Its been a crazy ride this past year. Ups have been way up and there have been some tough downs. That being said, I am pretty blessed to be in this life I lead and in these communities in which I am a part.

I will probably spend some time talking about FINA World Championships this summer or racing or RallySport Aquatics in time. However, today is a thank you. We need to spend more time acknowledging and thanking the people in our lives.

Thank you to all of you.

To my wife, Breeze who always puts up with me and rides the storms with me. Who deals with weeks apart and still supports my dreams. You are the best, plain and simple.

To my family. Mom and Dad and Bill who always push, challenge and support me and my endeavors. Also to my niece and nephew, who remind me without fail, that life is a joy. make it a joy.

To my in-laws. The Brown family who has taken me in as their own and to Kelley for being a great  supporter.

To RACE (RallySport Aquatics) and all of my APEX athletes. I just love watching you guys race.

To my competitors, for challenging me and showing me how to do it right...and frankly, for reminding me at times what doing it wrong looks like. 

To so many more that influence my life on a daily basis. Whether the influence is positive or negative, it shapes who I have become and how I function in this world.

Its a great, crazy ride we are on. Whatever, you believe comes next, you only get one shot at this. Make it worth every second. 

Thursday, October 3, 2013

We will miss you Amy.

I haven't posted here in a long time for a variety of reasons. However, today's events make me want to write and share my feelings.

I'm sitting in a hotel in Hong Kong, staring out the window at the harbour and preparing to head out on the water to coach. I woke up this morning to the gut wrenching news of Amy Dombroski's passing. It hit me like a ton of bricks and I haven't yet been able to start my day. I did not know Amy long, nor incredibly well, but I was lucky enough to call her a friend.

The cyclocross community in Boulder, CO is the truest incarnation of a word that gets used a little too much in our world. Cross in Colorado is a community. People watching out for, supporting, loving and propping up those in it. The entire goal of our group is to not only bring more people to cross, but to create a supportive environment within it.

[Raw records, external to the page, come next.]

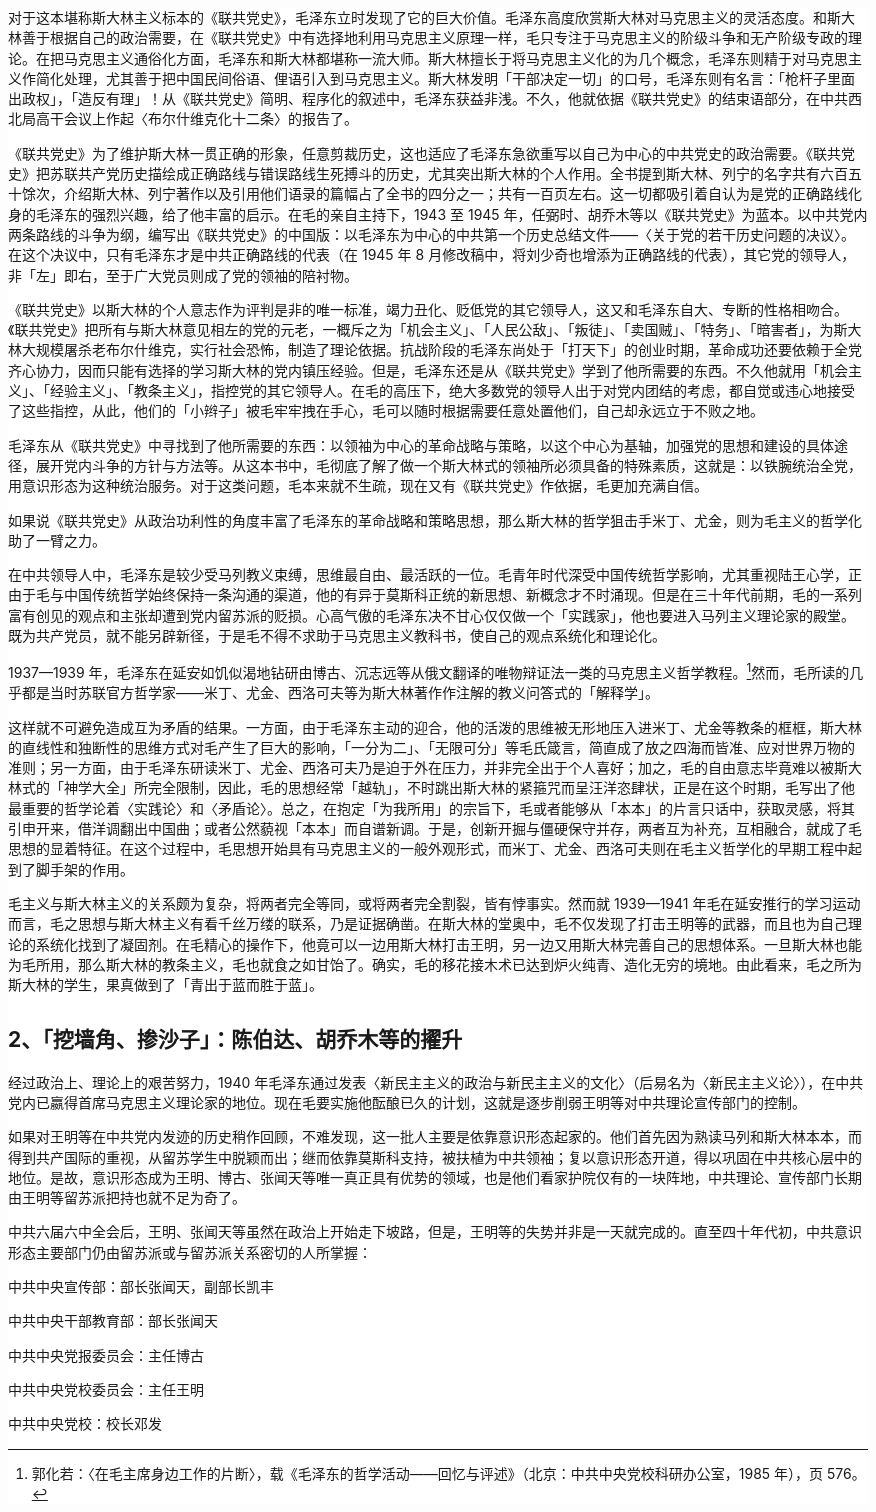 对于这本堪称斯大林主义标本的《联共党史》，毛泽东立时发现了它的巨大价值。毛泽东高度欣赏斯大林对马克思主义的灵活态度。和斯大林善于根据自己的政治需要，在《联共党史》中有选择地利用马克思主义原理一样，毛只专注于马克思主义的阶级斗争和无产阶级专政的理论。在把马克思主义通俗化方面，毛泽东和斯大林都堪称一流大师。斯大林擅长于将马克思主义化的为几个概念，毛泽东则精于对马克思主义作简化处理，尤其善于把中国民间俗语、俚语引入到马克思主义。斯大林发明「干部决定一切」的口号，毛泽东则有名言：「枪杆子里面出政权」，「造反有理」！从《联共党史》简明、程序化的叙述中，毛泽东获益非浅。不久，他就依据《联共党史》的结束语部分，在中共西北局高干会议上作起〈布尔什维克化十二条〉的报告了。

《联共党史》为了维护斯大林一贯正确的形象，任意剪裁历史，这也适应了毛泽东急欲重写以自己为中心的中共党史的政治需要。《联共党史》把苏联共产党历史描绘成正确路线与错误路线生死搏斗的历史，尤其突出斯大林的个人作用。全书提到斯大林、列宁的名字共有六百五十馀次，介绍斯大林、列宁著作以及引用他们语录的篇幅占了全书的四分之一；共有一百页左右。这一切都吸引着自认为是党的正确路线化身的毛泽东的强烈兴趣，给了他丰富的启示。在毛的亲自主持下，1943 至 1945 年，任弼时、胡乔木等以《联共党史》为蓝本。以中共党内两条路线的斗争为纲，编写出《联共党史》的中国版：以毛泽东为中心的中共第一个历史总结文件——〈关于党的若干历史问题的决议〉。在这个决议中，只有毛泽东才是中共正确路线的代表（在 1945 年 8 月修改稿中，将刘少奇也增添为正确路线的代表），其它党的领导人，非「左」即右，至于广大党员则成了党的领袖的陪衬物。

《联共党史》以斯大林的个人意志作为评判是非的唯一标准，竭力丑化、贬低党的其它领导人，这又和毛泽东自大、专断的性格相吻合。《联共党史》把所有与斯大林意见相左的党的元老，一概斥之为「机会主义」、「人民公敌」、「叛徒」、「卖国贼」、「特务」、「暗害者」，为斯大林大规模屠杀老布尔什维克，实行社会恐怖，制造了理论依据。抗战阶段的毛泽东尚处于「打天下」的创业时期，革命成功还要依赖于全党齐心协力，因而只能有选择的学习斯大林的党内镇压经验。但是，毛泽东还是从《联共党史》学到了他所需要的东西。不久他就用「机会主义」、「经验主义」、「教条主义」，指控党的其它领导人。在毛的高压下，绝大多数党的领导人出于对党内团结的考虑，都自觉或违心地接受了这些指控，从此，他们的「小辫子」被毛牢牢拽在手心，毛可以随时根据需要任意处置他们，自己却永远立于不败之地。

毛泽东从《联共党史》中寻找到了他所需要的东西：以领袖为中心的革命战略与策略，以这个中心为基轴，加强党的思想和建设的具体途径，展开党内斗争的方针与方法等。从这本书中，毛彻底了解了做一个斯大林式的领袖所必须具备的特殊素质，这就是：以铁腕统治全党，用意识形态为这种统治服务。对于这类问题，毛本来就不生疏，现在又有《联共党史》作依据，毛更加充满自信。

如果说《联共党史》从政治功利性的角度丰富了毛泽东的革命战略和策略思想，那么斯大林的哲学狙击手米丁、尤金，则为毛主义的哲学化助了一臂之力。

在中共领导人中，毛泽东是较少受马列教义束缚，思维最自由、最活跃的一位。毛青年时代深受中国传统哲学影响，尤其重视陆王心学，正由于毛与中国传统哲学始终保持一条沟通的渠道，他的有异于莫斯科正统的新思想、新概念才不时涌现。但是在三十年代前期，毛的一系列富有创见的观点和主张却遭到党内留苏派的贬损。心高气傲的毛泽东决不甘心仅仅做一个「实践家」，他也要进入马列主义理论家的殿堂。既为共产党员，就不能另辟新径，于是毛不得不求助于马克思主义教科书，使自己的观点系统化和理论化。

1937—1939 年，毛泽东在延安如饥似渴地钻研由博古、沉志远等从俄文翻译的唯物辩证法一类的马克思主义哲学教程。[^8]然而，毛所读的几乎都是当时苏联官方哲学家——米丁、尤金、西洛可夫等为斯大林著作作注解的教义问答式的「解释学」。

这样就不可避免造成互为矛盾的结果。一方面，由于毛泽东主动的迎合，他的活泼的思维被无形地压入进米丁、尤金等教条的框框，斯大林的直线性和独断性的思维方式对毛产生了巨大的影响，「一分为二」、「无限可分」等毛氏箴言，简直成了放之四海而皆准、应对世界万物的准则；另一方面，由于毛泽东研读米丁、尤金、西洛可夫乃是迫于外在压力，并非完全出于个人喜好；加之，毛的自由意志毕竟难以被斯大林式的「神学大全」所完全限制，因此，毛的思想经常「越轨」，不时跳出斯大林的紧箍咒而呈汪洋恣肆状，正是在这个时期，毛写出了他最重要的哲学论着〈实践论〉和〈矛盾论〉。总之，在抱定「为我所用」的宗旨下，毛或者能够从「本本」的片言只话中，获取灵感，将其引申开来，借洋调翻出中国曲；或者公然藐视「本本」而自谱新调。于是，创新开掘与僵硬保守并存，两者互为补充，互相融合，就成了毛思想的显着特征。在这个过程中，毛思想开始具有马克思主义的一般外观形式，而米丁、尤金、西洛可夫则在毛主义哲学化的早期工程中起到了脚手架的作用。

毛主义与斯大林主义的关系颇为复杂，将两者完全等同，或将两者完全割裂，皆有悖事实。然而就 1939—1941 年毛在延安推行的学习运动而言，毛之思想与斯大林主义有看千丝万缕的联系，乃是证据确凿。在斯大林的堂奥中，毛不仅发现了打击王明等的武器，而且也为自己理论的系统化找到了凝固剂。在毛精心的操作下，他竟可以一边用斯大林打击王明，另一边又用斯大林完善自己的思想体系。一旦斯大林也能为毛所用，那么斯大林的教条主义，毛也就食之如甘饴了。确实，毛的移花接木术已达到炉火纯青、造化无穷的境地。由此看来，毛之所为斯大林的学生，果真做到了「青出于蓝而胜于蓝」。

## 2、「挖墙角、掺沙子」：陈伯达、胡乔木等的擢升

经过政治上、理论上的艰苦努力，1940 年毛泽东通过发表〈新民主主义的政治与新民主主义的文化〉（后易名为〈新民主主义论〉），在中共党内已嬴得首席马克思主义理论家的地位。现在毛要实施他酝酿已久的计划，这就是逐步削弱王明等对中共理论宣传部门的控制。

如果对王明等在中共党内发迹的历史稍作回顾，不难发现，这一批人主要是依靠意识形态起家的。他们首先因为熟读马列和斯大林本本，而得到共产国际的重视，从留苏学生中脱颖而出；继而依靠莫斯科支持，被扶植为中共领袖；复以意识形态开道，得以巩固在中共核心层中的地位。是故，意识形态成为王明、博古、张闻天等唯一真正具有优势的领域，也是他们看家护院仅有的一块阵地，中共理论、宣传部门长期由王明等留苏派把持也就不足为奇了。

中共六届六中全会后，王明、张闻天等虽然在政治上开始走下坡路，但是，王明等的失势并非是一天就完成的。直至四十年代初，中共意识形态主要部门仍由留苏派或与留苏派关系密切的人所掌握：

中共中央宣传部：部长张闻天，副部长凯丰

中共中央干部教育部：部长张闻天

中共中央党报委员会：主任博古

中共中央党校委员会：主任王明

中共中央党校：校长邓发


[^1]: 转引自陈晋：《毛泽东的文化性格》（北京：中国青年出版社 1991 年），页 325。
[^2]: 参见中共中央文献研究室编：《毛泽东哲学批注集》（北京：中央文献出版社，1988 年）。该书收录经毛泽东批注的哲学读本共十一种，其中抗战初期阅读的达九种。
[^3]: 参见《中共党史人物传》，第 8 卷，页 48；另参见中共中央文献研究室编：《任弼时传》，页 436。
[^4]: 郭化若：〈在毛主席身边工作的片断〉，载《毛泽东的哲学活动——回忆与评述》（北京：中共中央党校科研办公室，1985 年），页 157。
[^5]: 毛泽东 1941 年 5 月 19 日的演讲在 1942 年 3 月 27 日《解放日报》公开发表时，已作了修改和补充。1953 年收入《毛泽东选集》第 3 卷时又再次作少量修改。1953 年版本将毛发表演讲的时间模糊为 1941 年 5 月，把《联共党史》改为《联共产党（布）历史简要读本》，并删去毛原文中「其它一切为辅助材料」一段话。参见《整风文献》（订正本）（上海：新华书店，1950 年），页 56。
[^6]: 延安《新中华报》，1939 年 5 月 26 日。
[^7]: 前苏联国防部军史研究所所长德里·特里安东诺维奇·沃尔里戈诺夫在其所着《胜利与悲剧——斯大林政治肖像》一书中，利用苏共中央档案，详细披露了斯大林主持撰写《联共党史》的背景及其经过。参见《胜利与悲剧——斯大林政治肖像》，第 2 卷（北京：世界知识出版社，1990 年），页 576。
[^8]: 郭化若：〈在毛主席身边工作的片断〉，载《毛泽东的哲学活动——回忆与评述》（北京：中共中央党校科研办公室，1985 年），页 576。
[^9]: 参见王建英编：《中国共产党组织史资料汇编——领导机构沿革和成员名录》，页 331-34。
[^10]: 参见吴黎平：〈「论共产党员的修养」出版的前前后后〉，载《怀念刘少奇同志》（长沙：湖南人民出版社，1980 年），页 291。从《毛泽东书信选集》亦可看出中共中央已形成这种制度，1939 年初，张闻天为发表陈伯达的〈论孔子的哲学思想〉致信毛，请毛审阅陈文。2 月 20 日和 22 日，毛在审阅了陈伯达文后，两次写信给张闻天，谈对陈伯达文章的修改意见。参见《毛泽东书信选集》（北京：中国人民解放军出版杜，1984 年），页 144-51。
[^11]: Raymond Wylie:The Emergence of Maoism:Mao Tse-tung,Ch’en Pota,and the Search for Chinese Theory 1935-1945(Cambridge:Harvard University Press,1971),p.15;26-27
[^12]: Raymond Wylie:The Emergence of Maoism:Mao Tse-tung,Ch’en Pota,and the Search for Chinese Theory 1935-1945(Cambridge:Harvard University Press,1971),p.15;26-27
[^13]: 1936 年 9 月 10 日，陈伯达在上海左翼刊物《读书生活》四卷九期发表〈哲学的国防动员——新哲学者的自己批判和关于新启蒙运动的建议〉，10 月 1 日，又在《新世纪》一卷二期发表〈论新启蒙运动〉；陈伯达的这两篇文章正式掀起了新启蒙运动的讨论。
[^14]: 参见 Raymond Wylie:The Emergence of Maoism:Mao Tse-tung,Ch’en Po-ta,and the Search for Chinese Theory 1935-1945,p.30-31;另参见何干之：《近代中国启蒙运动史》，载《何干之文集》（北京：中国人民大学出版社，1989 年），页 401－402。
[^15]: 参见 Raymond Wylie:The Emergence of Maoism:Mao Tse-tung,Ch’en Po-ta,and the Search for Chinese Theory 1935-1945,p.30-31;另参见何干之：《近代中国启蒙运动史》，载《何干之文集》（北京：中国人民大学出版社，1989 年），页 401－402。
[^16]: 参见〈毛泽东致陈伯达〉（1939 年 2 月 1 日），载《毛泽东书信选集》。页 140-42。
[^17]: 陈伯达在 1940 年延安有关「民族形式」的讨论中，对与己观点不同的王实味无限上纲，暗指王实味是异己分子。陈伯达在与朋友相谈时，提到「最要紧的是跟人，跟准一个人」。参见戴晴：《梁漱溟、王实味、储安平》（南京：江苏文艺出版社，1989 年），页 69－19；另参见于光远：〈初识陈伯达〉，载《读书》，1998 年第 6 期。
[^18]: 由西北青年救国会出面创办，实则由中共中央青年部（中央青委）领导的青年干部训练班，原设陕西泾阳县云阳镇，1938 年 1 月迁到云阳北的安吴堡，史称「安吴堡青训班」。有关胡乔木在安吴堡青训班的活动，参阅共青团中央青运史研究室、共青团陕西省委青运史研究室编：《安吴古堡的钟声——安吴青训班史料集》（北京：中央党史资料出版社，1987 年），页 2、28、240、247。
[^19]: 中共中央青委由陈云、冯文彬、李昌、刘光、乔木、高朗山、黄华、宋一平组成。参见〈冯文彬给黄华、宋一平的信〉（1938 年 5 月 16 日），载《安吴古堡的钟声——安吴青训班史料集》，页 23－24。
[^20]: 胡乔木自述，他是 1938 年 8 月返回延安的，但根据依档案编写的《安吴古堡的钟声——安吴青训班史料集》一书记载，胡乔木返回延安的时间应是 1939 年 7 月，胡记忆有误。另参见胡乔木：《胡乔木回忆毛泽东》（北京：人民出版社，1994 年），页 27。
[^21]: 参见胡乔木：〈我所知道的田家英〉，载董边、镡德山、曾自编：《毛泽东和他的秘书田家英》（北京：中央文献出版社，1989 年）页 121。
[^22]: 参见成仿吾：〈何干之文集序〉，载《何干之文集》，页 3。
[^23]: 胡华、刘炼（何干之遗孀）：〈何干之〉，载《中共党史人物传》，第 21 卷，页 266。
[^24]: 24 据刘雪苇回忆，王学文在马列学院用苏联列昂节夫《政治经济学》做课本，「讲得很拘谨，论点、要义的地方差不多就是照原书念」。虽然刘雪苇听王学文课「津津有味」，但同学中却有人「打瞌睡」。参见刘雪苇：〈在延安马列学院三班听课的回忆〉，载吴介民主编：《延安马列学院回忆录》（北京：中国社会科学出版社，1991 年），页 124。
[^25]: 参见《毛泽东年谱》，中卷，页 235-36。
[^26]: 王明：〈论马列主义决定策略的几个基本原则〉，原载延安《共产党人》，1940 年第 12 期，引自蔡尚思主编、姜义华编：《中国现代思想史资料简编》，第 4 卷（杭州：浙江人民出版社，1983 年），页 488。
[^27]: 王明：〈学习毛泽东〉，延安《新中华报》，1940 年 5 月 7 日。
[^28]: 《六大以来——党内秘密文件》有全集本和选集本两种，选集本由八十六篇材料组成，均分为上、下两册，十六开本，由延安新华印刷厂印刷。1941 年 12 月，《六大以来》全集本仅印了五百套，发行到几个中共中央局、军委等少数单位，不对个人发放。选集本逐一编号、登记、分发给党的高级干部。1947 年，中共中央在国民党军队进攻下，撤离延安，「全集本」只在中央办公厅保留几部，其馀全部销毁。1952、1980 年，中共中央办公厅在对该书作若干调整、补充后，两次予以重印，由内部控制发行。参见裴淑英：〈关于《六大以来》一书的若于情况〉，载《党的文献》，1989 年第 1 期。
[^29]: 《六大以来——党内秘密文件》（上），页 129。1931 年 3 月 18 日至 21 日，项英以苏区中央局书记的身分主持召开了苏区中央局扩大会议，因等待中共中央指示的到来，没有形成会议决议就宣布暂停会议。4 月 17 日，任弼时等到达宁都县与项英、毛泽东等会合，苏区中央局再举行一天的会议，作为前一月扩大会议的继续。此次会议形成五个文件：—、（接受国际来信及四中全会决议的决议）；二、〈土地问题决议〉；三、〈关于一、三军团工作总结的决议〉；四、〈关于富田事变的决议〉；五、〈共青团工作的决议〉——没有〈中央苏区第一次党代表大会政治决议案〉。中央苏区第一次党代表大会召开于 1931 年 11 月 1 日至 5 日，此次会议的政治决议案由王稼祥起草。在编辑《六大以来》时，毛对这份决议案也作了剪裁，毛只将该文件的第一部分收入《六大以来》，而略去了第二、三部分，因为该决议案第二部分「中央苏区过去工作的检阅」明确提到「苏区党代表大会完全同意中央九月指示信」，如果将这些内容收入《六大以来》，就不能把该文件的日期写成 1931 年 3 月。参见中央档案馆编：《中共中央文件选集》（1931），第 7 册，页 451。
[^30]: 《胡乔木回忆毛泽东》，页 176。
[^31]: 王明：《中共五十年》，页 54。
[^32]: 逄先知（1950—1966 年曾负责管理毛泽东的图书）：〈关于党的文献编辑工作的几个问题〉，载《文献和研究》，1987 年第 3 期。
[^33]: 《中央关于调整刊物问题的决定》（1941 年 3 月 26 日），载团中央青运史研究室、中央档案馆编：《中共中央青年运动文件选编》（1921 年 7 月—1949 年 9 月）（北京：中国青年出版社，1988 年），页 539。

I as much as anyone have enjoyed that support. I stopped racing triathlon in 2003 as work got busy and I felt like I needed to "grow up" to be successful as a coach. For a few years I toiled away at the job and maybe jumped into an occasional race. Something was missing and as 2008 rolled around, I realized I missed racing. I started with a couple cross races and discovered something special was going there. I was out of shape, large, and probably didn't belong in the open field, but I was greeted with smiles, encouragement and support from the very people I was racing. I fell in love and have never looked back. I am by no means the fastest and frankly, there are many days where I still don't belong in the open field, but I never feel like I don't belong in this community.

Amy was the personification of our community. She was was she fast. A joy to watch on the bike, whether in person or streaming in fits and starts on She was the kind of racer that you just wanted to scream for and god knows many a "C'mon Amy" came belting through my house at 5:30 am on random fall weekend mornings. There was not an indifferent comment when we all heard she signed with Telenet-Fidea. We could not be happier. One of our own, in Europe with a European team. Not only that, it was the right one of us. The one that would put the best foot forward for American cross. A smiling, humble, vibrant little badger of a racer. Our badger, from our community.

It hurts that she is gone. A lot. What hurts even more is to be away from the community during this time. Frisco, Providence and cross races all across the countries should be celebrations this weekend. Celebrations of Amy, her life and her love for this sport of ours. I'm sad to be away. When I get home, I'm gonna glue up those Challenge tires in my garage that say A. Dombroski on the side walls and go ride them one more time.

We love you Amy. You will be missed.